■ TASK BRIEF
Retype the lines from the first one in the records down to the line containing "[![Schonberger Hof Speisekarte", counting both, and leave out any pictures.

Dataset items:
* * * * *

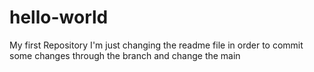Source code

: # hello-world
My first Repository
I'm just changing the readme file in order to commit some changes through the branch and change the main
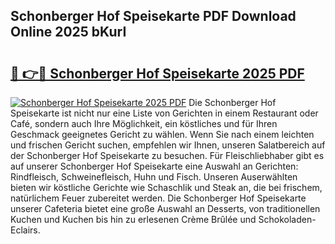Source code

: ## Schonberger Hof Speisekarte PDF Download Online 2025 bKurI

# <h2><a href="http://gcc5dl.nevu.top/?p=Schonberger+Hof+Speisekarte">🔗 👉🔴 Schonberger Hof Speisekarte 2025 PDF</a></h2>

[![Schonberger Hof Speisekarte 2025 PDF](https://i.imgur.com/dBaPXMq.png)](http://gcc5dl.nevu.top/?p=Schonberger+Hof+Speisekarte)
Die Schonberger Hof Speisekarte ist nicht nur eine Liste von Gerichten in einem Restaurant oder Café, sondern auch Ihre Möglichkeit, ein köstliches und für Ihren Geschmack geeignetes Gericht zu wählen. Wenn Sie nach einem leichten und frischen Gericht suchen, empfehlen wir Ihnen, unseren Salatbereich auf der Schonberger Hof Speisekarte zu besuchen. Für Fleischliebhaber gibt es auf unserer Schonberger Hof Speisekarte eine Auswahl an Gerichten: Rindfleisch, Schweinefleisch, Huhn und Fisch. Unseren Auserwählten bieten wir köstliche Gerichte wie Schaschlik und Steak an, die bei frischem, natürlichem Feuer zubereitet werden. Die Schonberger Hof Speisekarte unserer Cafeteria bietet eine große Auswahl an Desserts, von traditionellen Kuchen und Kuchen bis hin zu erlesenen Crème Brûlée und Schokoladen-Eclairs.
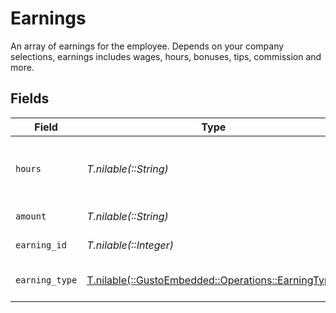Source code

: # Earnings

An array of earnings for the employee. Depends on your company selections, earnings includes wages, hours, bonuses, tips, commission and more.


## Fields

| Field                                                                                         | Type                                                                                          | Required                                                                                      | Description                                                                                   |
| --------------------------------------------------------------------------------------------- | --------------------------------------------------------------------------------------------- | --------------------------------------------------------------------------------------------- | --------------------------------------------------------------------------------------------- |
| `hours`                                                                                       | *T.nilable(::String)*                                                                         | :heavy_minus_sign:                                                                            | The hour of the compensation for the pay period.                                              |
| `amount`                                                                                      | *T.nilable(::String)*                                                                         | :heavy_minus_sign:                                                                            | The amount of the earning.                                                                    |
| `earning_id`                                                                                  | *T.nilable(::Integer)*                                                                        | :heavy_minus_sign:                                                                            | The ID of the earning.                                                                        |
| `earning_type`                                                                                | [T.nilable(::GustoEmbedded::Operations::EarningType)](../../models/operations/earningtype.md) | :heavy_minus_sign:                                                                            | The earning type for the compensation.                                                        |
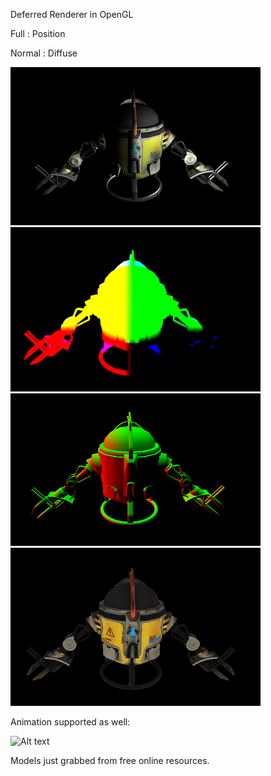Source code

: 
Deferred Renderer in OpenGL

Full   : Position

Normal : Diffuse 

![Alt text](/Images/full.PNG?raw=true "Full Color") ![Alt text](/Images/position.PNG?raw=true "Pos Color") ![Alt text](/Images/normal.PNG?raw=true "Normals") ![Alt text](/Images/color.PNG?raw=true "Diffuse")


Animation supported as well:

![Alt text](/Images/fan.gif?raw=true "I'm a FAN of this ;)")

Models just grabbed from free online resources.
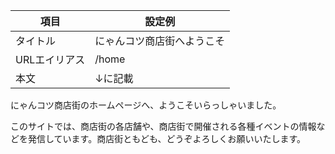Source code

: | 項目 | 設定例 |
| --- | --- |
| タイトル | にゃんコツ商店街へようこそ |
| URLエイリアス | /home |
| 本文 |↓に記載|


にゃんコツ商店街のホームページへ、ようこそいらっしゃいました。

このサイトでは、商店街の各店舗や、商店街で開催される各種イベントの情報などを発信しています。商店街ともども、どうぞよろしくお願いいたします。
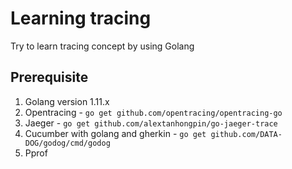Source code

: # Learning tracing

Try to learn tracing concept by using Golang

## Prerequisite

1. Golang version 1.11.x
2. Opentracing - `go get github.com/opentracing/opentracing-go`
3. Jaeger - `go get github.com/alextanhongpin/go-jaeger-trace`
4. Cucumber with golang and gherkin - `go get github.com/DATA-DOG/godog/cmd/godog`
5. Pprof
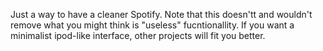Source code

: Just a way to have a cleaner Spotify. Note that this doesn'tt and wouldn't remove what you might think is "useless" fucntionallity. If you want a minimalist ipod-like interface, other projects will fit you better.
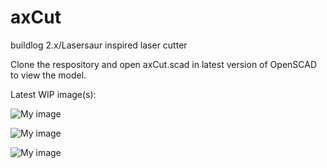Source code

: axCut
=====

buildlog 2.x/Lasersaur inspired laser cutter


Clone the respository and open axCut.scad in latest version of OpenSCAD to view the model.

Latest WIP image(s):

![My image](https://raw.github.com/axford/axCut/images/axCut_wip6.png)

![My image](https://raw.github.com/axford/axCut/images/axCut_wip5b.png)

![My image](https://raw.github.com/axford/axCut/images/axCut_wip4a.png)
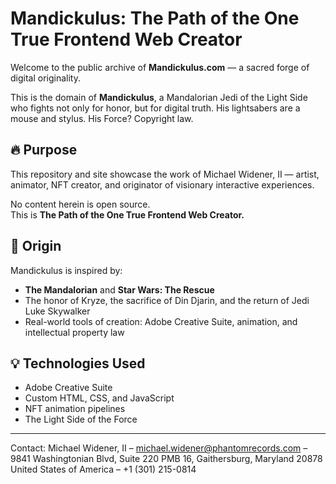 # Mandickulus: The Path of the One True Frontend Web Creator

Welcome to the public archive of **Mandickulus.com** — a sacred forge of digital originality.

This is the domain of **Mandickulus**, a Mandalorian Jedi of the Light Side who fights not only for honor, but for digital truth. His lightsabers are a mouse and stylus. His Force? Copyright law.

## 🔥 Purpose

This repository and site showcase the work of Michael Widener, II — artist, animator, NFT creator, and originator of visionary interactive experiences.

No content herein is open source.  
This is **The Path of the One True Frontend Web Creator.**

## 🧬 Origin

Mandickulus is inspired by:
- **The Mandalorian** and **Star Wars: The Rescue**
- The honor of Kryze, the sacrifice of Din Djarin, and the return of Jedi Luke Skywalker
- Real-world tools of creation: Adobe Creative Suite, animation, and intellectual property law

## 💡 Technologies Used

- Adobe Creative Suite
- Custom HTML, CSS, and JavaScript
- NFT animation pipelines
- The Light Side of the Force

---

Contact: Michael Widener, II – michael.widener@phantomrecords.com – 9841 Washingtonian Blvd, Suite 220 PMB 16, Gaithersburg, Maryland 20878 United States of America – +1 (301) 215-0814
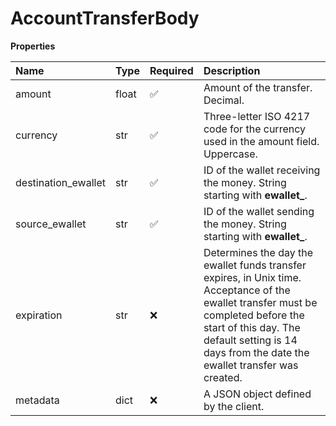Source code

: # AccountTransferBody

**Properties**

| Name                | Type  | Required | Description                                                                                                                                                                                                                            |
| :------------------ | :---- | :------- | :------------------------------------------------------------------------------------------------------------------------------------------------------------------------------------------------------------------------------------- |
| amount              | float | ✅       | Amount of the transfer. Decimal.                                                                                                                                                                                                       |
| currency            | str   | ✅       | Three-letter ISO 4217 code for the currency used in the amount field. Uppercase.                                                                                                                                                       |
| destination_ewallet | str   | ✅       | ID of the wallet receiving the money. String starting with **ewallet\_**.                                                                                                                                                              |
| source_ewallet      | str   | ✅       | ID of the wallet sending the money. String starting with **ewallet\_**.                                                                                                                                                                |
| expiration          | str   | ❌       | Determines the day the ewallet funds transfer expires, in Unix time. Acceptance of the ewallet transfer must be completed before the start of this day. The default setting is 14 days from the date the ewallet transfer was created. |
| metadata            | dict  | ❌       | A JSON object defined by the client.                                                                                                                                                                                                   |
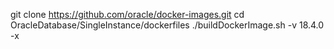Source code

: git clone https://github.com/oracle/docker-images.git
cd 	OracleDatabase/SingleInstance/dockerfiles
./buildDockerImage.sh -v 18.4.0 -x
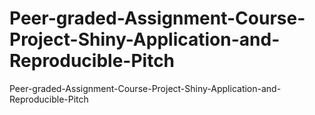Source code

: # Peer-graded-Assignment-Course-Project-Shiny-Application-and-Reproducible-Pitch
Peer-graded-Assignment-Course-Project-Shiny-Application-and-Reproducible-Pitch
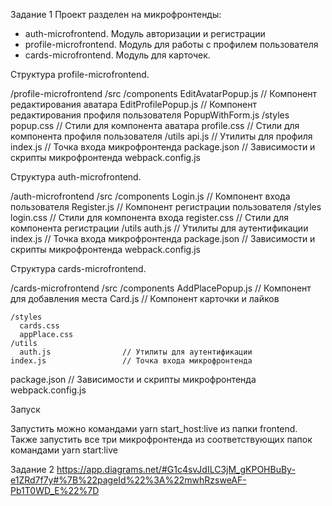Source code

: Задание 1
Проект разделен на микрофронтенды:
- auth-microfrontend. Модуль авторизации и регистрации
- profile-microfrontend. Модуль для работы с профилем пользователя
- cards-microfrontend. Модуль для карточек.

Структура profile-microfrontend.

/profile-microfrontend
  /src
    /components
      EditAvatarPopup.js      // Компонент редактирования аватара
      EditProfilePopup.js     // Компонент редактирования профиля пользователя
      PopupWithForm.js
    /styles
      popup.css              // Стили для компонента аватара
      profile.css           // Стили для компонента профиля пользователя
    /utils
      api.js                // Утилиты для профиля
    index.js                // Точка входа микрофронтенда
  package.json          // Зависимости и скрипты микрофронтенда
  webpack.config.js

Структура auth-microfrontend.

/auth-microfrontend
  /src
    /components
      Login.js               // Компонент входа пользователя
      Register.js            // Компонент регистрации пользователя
    /styles
      login.css              // Стили для компонента входа
      register.css           // Стили для компонента регистрации
    /utils
      auth.js                // Утилиты для аутентификации
    index.js                 // Точка входа микрофронтенда
  package.json               // Зависимости и скрипты микрофронтенда
  webpack.config.js


Структура cards-microfrontend.

/cards-microfrontend
  /src
    /components
      AddPlacePopup.js         // Компонент для добавления места 
      Card.js                  // Компонент карточки и лайков 
     
    /styles
      cards.css              
      appPlace.css           
    /utils
      auth.js                // Утилиты для аутентификации
    index.js                 // Точка входа микрофронтенда
  package.json               // Зависимости и скрипты микрофронтенда
  webpack.config.js

  Запуск

  Запустить можно командами yarn start_host:live из папки frontend. Также запустить все три микрофронтенда из соответствующих папок командами  yarn start:live



Задание 2
https://app.diagrams.net/#G1c4svJdILC3jM_gKPOHBuBy-e1ZRd7f7y#%7B%22pageId%22%3A%22mwhRzsweAF-Pb1T0WD_E%22%7D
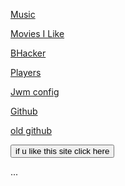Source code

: [Music](https://music.youtube.com/channel/UCm3j63uK8LV3R7O0nvPiGNA)

[Movies I Like](https://gusmeadows.github.io/mvilike)

[BHacker](https://gusmeadows.github.io/bhacker)

[Players](https://gusmeadows.github.io/playerjs)

[Jwm config](https://gusmeadows.github.io/jwm)

[Github](https://github.com/gusmeadows)

[old github](https://github.com/olderaccount)

    
<button onclick="clicked()">if u like this site click here</button>

<script>
function clicked() {
    var xhr = new XMLHttpRequest();
    xhr.open("GET", "gusmeadows.github.io/:meromyosin:/awesomeclick");
    xhr.responseType = "json";
    xhr.onload = function() {
        alert(`${this.response.value} like this`);
    }
    xhr.send();
}
</script>

<div id="visits">... </div>

<script>
function cb(response) {
    document.getElementById('visits').innerText = response.value;
}
</script>
<script async src="https://api.countapi.xyz/hit/gusmeadows.github.io/:meromyosin:/visits?callback=cb"></script>

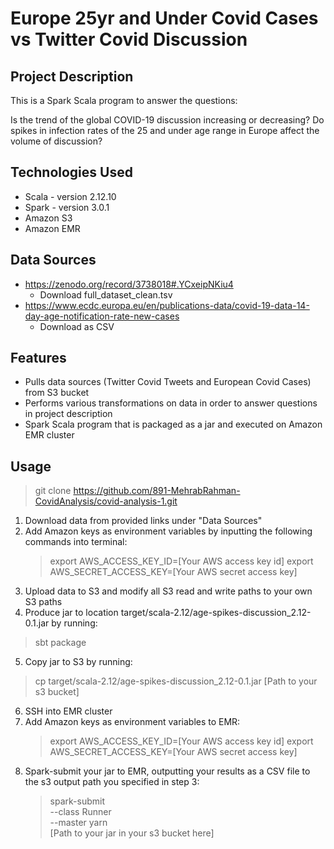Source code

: # Europe 25yr and Under Covid Cases vs Twitter Covid Discussion

## Project Description

This is a Spark Scala program to answer the questions: 

Is the trend of the global COVID-19 discussion increasing or decreasing? 
Do spikes in infection rates of the 25 and under age range in Europe affect the volume of discussion?

## Technologies Used

* Scala - version 2.12.10
* Spark - version 3.0.1
* Amazon S3
* Amazon EMR

## Data Sources
* https://zenodo.org/record/3738018#.YCxeipNKiu4
    * Download full_dataset_clean.tsv
* https://www.ecdc.europa.eu/en/publications-data/covid-19-data-14-day-age-notification-rate-new-cases
    * Download as CSV
    
## Features

* Pulls data sources (Twitter Covid Tweets and European Covid Cases) from S3 bucket
* Performs various transformations on data in order to answer questions in project description
* Spark Scala program that is packaged as a jar and executed on Amazon EMR cluster

## Usage

> git clone https://github.com/891-MehrabRahman-CovidAnalysis/covid-analysis-1.git

1. Download data from provided links under "Data Sources"
2. Add Amazon keys as environment variables by inputting the following commands into terminal:
   >export AWS_ACCESS_KEY_ID=[Your AWS access key id]
   >export AWS_SECRET_ACCESS_KEY=[Your AWS secret access key]
3. Upload data to S3 and modify all S3 read and write paths to your own S3 paths
4. Produce jar to location target/scala-2.12/age-spikes-discussion_2.12-0.1.jar by running: 
> sbt package
5. Copy jar to S3 by running:
> cp target/scala-2.12/age-spikes-discussion_2.12-0.1.jar [Path to your s3 bucket]
6. SSH into EMR cluster
7. Add Amazon keys as environment variables to EMR:
    >export AWS_ACCESS_KEY_ID=[Your AWS access key id]
    >export AWS_SECRET_ACCESS_KEY=[Your AWS secret access key]
8. Spark-submit your jar to EMR, outputting your results as a CSV file to the s3 output path you specified in step 3:
    >spark-submit \
    --class Runner \
    --master yarn \
   [Path to your jar in your s3 bucket here]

* * * * *

■ WRITTEN RESPONSE
Source code

: # hello-world
My first Repository
I'm just changing the readme file in order to commit some changes through the branch and change the main
Source code

: ## Schonberger Hof Speisekarte PDF Download Online 2025 bKurI

# <h2><a href="http://gcc5dl.nevu.top/?p=Schonberger+Hof+Speisekarte">🔗 👉🔴 Schonberger Hof Speisekarte 2025 PDF</a></h2>

[![Schonberger Hof Speisekarte 2025 PDF](https://i.imgur.com/dBaPXMq.png)](http://gcc5dl.nevu.top/?p=Schonberger+Hof+Speisekarte)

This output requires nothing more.